## TASK REQUIREMENTS
Write out every record below exactly, leaving the pictures out.

Records from a data collection:
────────────────

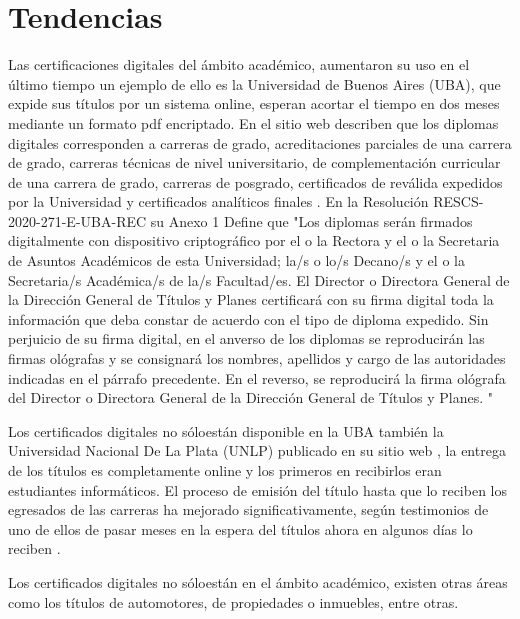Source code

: \section{Tendencias}
Las certificaciones digitales del ámbito académico, aumentaron su uso en el último tiempo un ejemplo de ello es  
la Universidad de Buenos Aires (UBA), que expide sus títulos por un sistema online, esperan acortar el tiempo 
en dos meses mediante un formato pdf encriptado. En el sitio web describen que los diplomas digitales 
corresponden a carreras  de grado, acreditaciones parciales de una carrera de grado, carreras técnicas de nivel universitario, de 
complementación curricular de una carrera de grado, carreras de posgrado, certificados de reválida expedidos 
por la Universidad y certificados analíticos finales \cite[]{facultad_de_farmacia_y_bioquimica_universidad_de_buenos_aires_diploma_2020}.
En la Resolución {RESCS}-2020-271-{E}-{UBA}-{REC}\cite[]{universidad_de_buenos_aires_resolucion_2020} su Anexo 1 \cite[]{universidad_de_buenos_aires_anexo1_2020} 
Define que "Los diplomas serán firmados digitalmente con dispositivo
criptográfico por el o la Rectora y el o la Secretaria de Asuntos Académicos de esta
Universidad; la/s o lo/s Decano/s y el o la Secretaria/s Académica/s de la/s
Facultad/es. El Director o Directora General de la Dirección General de Títulos y
Planes certificará con su firma digital toda la información que deba constar de
acuerdo con el tipo de diploma expedido.
Sin perjuicio de su firma digital, en el anverso de los diplomas se reproducirán las
firmas ológrafas y se consignará los nombres, apellidos y cargo de las autoridades
indicadas en el párrafo precedente. En el reverso, se reproducirá la firma ológrafa
del Director o Directora General de la Dirección General de Títulos y Planes. 
"

Los certificados digitales no sóloestán disponible en la UBA también  la Universidad Nacional De La Plata (UNLP) 
publicado en su sitio web , la entrega de los títulos es completamente online y los primeros en recibirlos
eran estudiantes informáticos. El proceso de emisión del  título  hasta que lo reciben los egresados de las 
carreras ha mejorado significativamente, según testimonios de uno de ellos de pasar 
meses en la espera del títulos ahora en algunos días lo reciben \cite[]{unlp_certificado_2020}.

Los certificados digitales no sóloestán en el ámbito académico, existen otras áreas 
como los títulos de automotores, de propiedades o inmuebles, entre otras. 
   
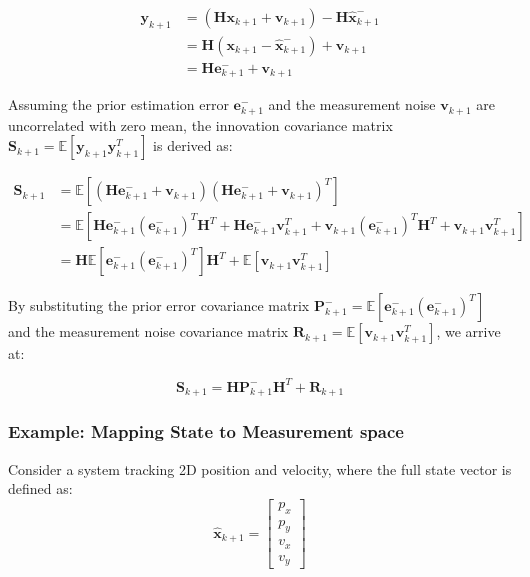 \documentclass{article}
\begin{document}
	\begin{align}
		\mathbf{y}_{k+1} &= \left(\mathbf{H} \mathbf{x}_{k+1} + \mathbf{v}_{k+1}\right) - \mathbf{H} \hat{\mathbf{x}}_{k+1}^- \nonumber \\
		&= \mathbf{H}\left(\mathbf{x}_{k+1} - \hat{\mathbf{x}}_{k+1}^-\right) + \mathbf{v}_{k+1} \nonumber \\
		&= \mathbf{H} \mathbf{e}_{k+1}^- + \mathbf{v}_{k+1}
		\label{eq:residual_error_form}
	\end{align}
	
	Assuming the prior estimation error $\mathbf{e}_{k+1}^-$ and the measurement noise $\mathbf{v}_{k+1}$ are uncorrelated with zero mean, the innovation covariance matrix $\mathbf{S}_{k+1} = \mathbb{E}\left[\mathbf{y}_{k+1} \mathbf{y}_{k+1}^T\right]$ is derived as:
	
	\begin{align}
		\mathbf{S}_{k+1} &= \mathbb{E}\left[ (\mathbf{H} \mathbf{e}_{k+1}^- + \mathbf{v}_{k+1}) (\mathbf{H} \mathbf{e}_{k+1}^- + \mathbf{v}_{k+1})^T \right] \nonumber \\
		&= \mathbb{E}\left[ \mathbf{H} \mathbf{e}_{k+1}^- (\mathbf{e}_{k+1}^-)^T \mathbf{H}^T + \mathbf{H} \mathbf{e}_{k+1}^- \mathbf{v}_{k+1}^T + \mathbf{v}_{k+1} (\mathbf{e}_{k+1}^-)^T \mathbf{H}^T + \mathbf{v}_{k+1} \mathbf{v}_{k+1}^T \right] \nonumber \\
		&= \mathbf{H} \mathbb{E}\left[ \mathbf{e}_{k+1}^- (\mathbf{e}_{k+1}^-)^T \right] \mathbf{H}^T + \mathbb{E}\left[ \mathbf{v}_{k+1} \mathbf{v}_{k+1}^T \right]
	\end{align}
	
	By substituting the prior error covariance matrix $\mathbf{P}_{k+1}^- = \mathbb{E}\left[ \mathbf{e}_{k+1}^- (\mathbf{e}_{k+1}^-)^T \right]$ and the measurement noise covariance matrix $\mathbf{R}_{k+1} = \mathbb{E}\left[ \mathbf{v}_{k+1} \mathbf{v}_{k+1}^T \right]$, we arrive at:
	
	\begin{equation}
		\mathbf{S}_{k+1} = \mathbf{H} \mathbf{P}_{k+1}^- \mathbf{H}^T + \mathbf{R}_{k+1}
		\label{eq:innovation_covariance}
	\end{equation}
	
	

	\subsubsection*{Example: Mapping State to Measurement space}
	
	Consider a system tracking 2D position and velocity, where the full state vector is defined as:
	\begin{equation*}
		\hat{\mathbf{x}}_{k+1} = 
		\begin{bmatrix} 
			p_x \\ p_y \\ v_x \\ v_y 
		\end{bmatrix}
	\end{equation*}
	
\end{document}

────────────────

## FINISHED TASK
Source code

: \section{Tendencias}
Las certificaciones digitales del ámbito académico, aumentaron su uso en el último tiempo un ejemplo de ello es  
la Universidad de Buenos Aires (UBA), que expide sus títulos por un sistema online, esperan acortar el tiempo 
en dos meses mediante un formato pdf encriptado. En el sitio web describen que los diplomas digitales 
corresponden a carreras  de grado, acreditaciones parciales de una carrera de grado, carreras técnicas de nivel universitario, de 
complementación curricular de una carrera de grado, carreras de posgrado, certificados de reválida expedidos 
por la Universidad y certificados analíticos finales \cite[]{facultad_de_farmacia_y_bioquimica_universidad_de_buenos_aires_diploma_2020}.
En la Resolución {RESCS}-2020-271-{E}-{UBA}-{REC}\cite[]{universidad_de_buenos_aires_resolucion_2020} su Anexo 1 \cite[]{universidad_de_buenos_aires_anexo1_2020} 
Define que "Los diplomas serán firmados digitalmente con dispositivo
criptográfico por el o la Rectora y el o la Secretaria de Asuntos Académicos de esta
Universidad; la/s o lo/s Decano/s y el o la Secretaria/s Académica/s de la/s
Facultad/es. El Director o Directora General de la Dirección General de Títulos y
Planes certificará con su firma digital toda la información que deba constar de
acuerdo con el tipo de diploma expedido.
Sin perjuicio de su firma digital, en el anverso de los diplomas se reproducirán las
firmas ológrafas y se consignará los nombres, apellidos y cargo de las autoridades
indicadas en el párrafo precedente. En el reverso, se reproducirá la firma ológrafa
del Director o Directora General de la Dirección General de Títulos y Planes. 
"

Los certificados digitales no sóloestán disponible en la UBA también  la Universidad Nacional De La Plata (UNLP) 
publicado en su sitio web , la entrega de los títulos es completamente online y los primeros en recibirlos
eran estudiantes informáticos. El proceso de emisión del  título  hasta que lo reciben los egresados de las 
carreras ha mejorado significativamente, según testimonios de uno de ellos de pasar 
meses en la espera del títulos ahora en algunos días lo reciben \cite[]{unlp_certificado_2020}.

Los certificados digitales no sóloestán en el ámbito académico, existen otras áreas 
como los títulos de automotores, de propiedades o inmuebles, entre otras. 
   
 \documentclass{article}
\begin{document}
	\begin{align}
		\mathbf{y}_{k+1} &= \left(\mathbf{H} \mathbf{x}_{k+1} + \mathbf{v}_{k+1}\right) - \mathbf{H} \hat{\mathbf{x}}_{k+1}^- \nonumber \\
		&= \mathbf{H}\left(\mathbf{x}_{k+1} - \hat{\mathbf{x}}_{k+1}^-\right) + \mathbf{v}_{k+1} \nonumber \\
		&= \mathbf{H} \mathbf{e}_{k+1}^- + \mathbf{v}_{k+1}
		\label{eq:residual_error_form}
	\end{align}
	
	Assuming the prior estimation error $\mathbf{e}_{k+1}^-$ and the measurement noise $\mathbf{v}_{k+1}$ are uncorrelated with zero mean, the innovation covariance matrix $\mathbf{S}_{k+1} = \mathbb{E}\left[\mathbf{y}_{k+1} \mathbf{y}_{k+1}^T\right]$ is derived as:
	
	\begin{align}
		\mathbf{S}_{k+1} &= \mathbb{E}\left[ (\mathbf{H} \mathbf{e}_{k+1}^- + \mathbf{v}_{k+1}) (\mathbf{H} \mathbf{e}_{k+1}^- + \mathbf{v}_{k+1})^T \right] \nonumber \\
		&= \mathbb{E}\left[ \mathbf{H} \mathbf{e}_{k+1}^- (\mathbf{e}_{k+1}^-)^T \mathbf{H}^T + \mathbf{H} \mathbf{e}_{k+1}^- \mathbf{v}_{k+1}^T + \mathbf{v}_{k+1} (\mathbf{e}_{k+1}^-)^T \mathbf{H}^T + \mathbf{v}_{k+1} \mathbf{v}_{k+1}^T \right] \nonumber \\
		&= \mathbf{H} \mathbb{E}\left[ \mathbf{e}_{k+1}^- (\mathbf{e}_{k+1}^-)^T \right] \mathbf{H}^T + \mathbb{E}\left[ \mathbf{v}_{k+1} \mathbf{v}_{k+1}^T \right]
	\end{align}
	
	By substituting the prior error covariance matrix $\mathbf{P}_{k+1}^- = \mathbb{E}\left[ \mathbf{e}_{k+1}^- (\mathbf{e}_{k+1}^-)^T \right]$ and the measurement noise covariance matrix $\mathbf{R}_{k+1} = \mathbb{E}\left[ \mathbf{v}_{k+1} \mathbf{v}_{k+1}^T \right]$, we arrive at:
	
	\begin{equation}
		\mathbf{S}_{k+1} = \mathbf{H} \mathbf{P}_{k+1}^- \mathbf{H}^T + \mathbf{R}_{k+1}
		\label{eq:innovation_covariance}
	\end{equation}
	
	

	\subsubsection*{Example: Mapping State to Measurement space}
	
	Consider a system tracking 2D position and velocity, where the full state vector is defined as:
	\begin{equation*}
		\hat{\mathbf{x}}_{k+1} = 
		\begin{bmatrix} 
			p_x \\ p_y \\ v_x \\ v_y 
		\end{bmatrix}
	\end{equation*}
	
\end{document}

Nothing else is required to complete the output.